The 500 candidates will be narrowed down to around 250 following necessary procedures including health checkups this week. Then, Seoul is to request on Thursday that Pyongyang check whether their family members are still alive.
On Sept. 16, the two Koreas will exchange the final list of 100 people from each side as they agreed during their working-level meeting last Friday, when they also decided to arrange video-linked reunions for another 40 families from each side from Oct. 22-23.
“It usually takes about 50 days to prepare for reunions, but it is only a month away. (Due to the tight schedule), we convened the selection committee this weekend,” Ko Kyung-suk, who leads the South’s Red Cross, told media.
As of last Friday, there were more than 72,800 survivors who previously applied for the family reunions.
The applicants who failed to get the chance to meet their loved ones expressed sadness. Among them was Hyeon Chun-guk, a former North Korean draftee who was taken to the South as a prisoner of war in 1950.
“Well, we will meet again someday,” Hyeon, 81, told Yonhap News Agency.
As the South was speeding up the procedures for the reunions, attention was drawn to how the North would select its own candidates for the meetings.
While the South chose the candidates through a draw system, the North is said to be picking its candidates based on their political orientation and family backgrounds.
Until the early 2000s, many appeared reluctant to meet their relatives in the South as they could face some discrimination in the repressive state due to their ties to the capitalist neighbor. But nowadays, many are said to be willing to meet their families who might give them monetary gifts.
Meanwhile, Unification Minister Ryoo Kihl-jae said that Seoul is not yet considering an inter-Korean summit, stressing conditions should be forged to yield any meaningful outcome through the summit.
“We are not thinking about a summit between the leaders of the two Koreas to resolve issues from a broader perspective,” Ryoo said in an interview with KBS.
“(We don’t believe) the two Koreas can entangle a whole lot of bilateral issues all at once through the summit.
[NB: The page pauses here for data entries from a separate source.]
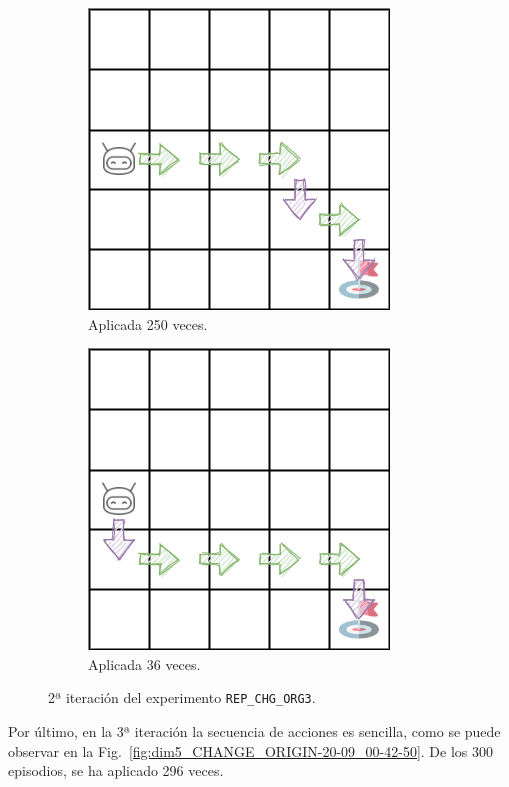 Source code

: \begin{figure}
    \centering
    \begin{subfigure}{.5\textwidth}
        \centering
        \includegraphics[scale=0.4]{cap5_experimentacion/images/dim5_CHANGE_ORIGIN-20_09-00_52-1, 0, 2_281.png}
        \caption{Aplicada 250 veces.}
        \label{fig:dim5_CHANGE_ORIGIN-20_09-00_52-1, 2, 0_250}
    \end{subfigure}%
    \begin{subfigure}{.5\textwidth}
        \centering
        \includegraphics[scale=0.4]{cap5_experimentacion/images/dim5_CHANGE_ORIGIN-20-09_00-42-50_155.png}
        \caption{Aplicada 36 veces.}
        \label{fig:dim5_CHANGE_ORIGIN-20_09-00_52-1, 2, 0_36}
    \end{subfigure}
    \caption{2ª iteración del experimento \texttt{REP\_CHG\_ORG3}.}
    \label{fig:dim5_CHANGE_ORIGIN-20_09-00_52-1, 2, 0_2iter}
\end{figure}

Por último, en la 3ª iteración la secuencia de acciones es sencilla, como se puede observar en la  Fig.~\ref{fig:dim5_CHANGE_ORIGIN-20-09_00-42-50}. De los 300 episodios, se ha aplicado 296 veces.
But (I believe) the time will come.”
The minister also stressed that there should be “responsible measures” on the part of the North for the so-called May 24 measures to be lifted. Following the North’s sinking of the corvette Cheonan, Seoul imposed the measures that cut all government exchanges with the North.
“The public sentiment here would not allow Seoul to incrementally loosen those measures when no action has been taken by the North,” he said.
As for the progress on the work to resume the Gaeseong industrial complex, the minister indicated that some South Korean workers might start staying there again as early as this week as the work picks up speed.
As for Pyongyang’s request to hold talks over the resumption of the long-stalled tours to Mount Geumgangsan later this month or early next month, Seoul is expected to respond this week.
The South may suggest holding a working-level meeting before Sept. 25, which is when the family reunions are scheduled to begin.
Last week, Pyongyang requested to hold the meeting as soon as possible after Seoul proposed holding it on Sept. 25.
The Mount Geumgangsan tours have been suspended since a South Korean tourist was shot dead by a North Korean soldier there when she allegedly trespassed into a restricted area in July 2008.
The South has so far taken a cautious stance, maintaining that tours will not resume until the North crafts measures to ensure the safety of tourists and prevent a recurrence of the incident.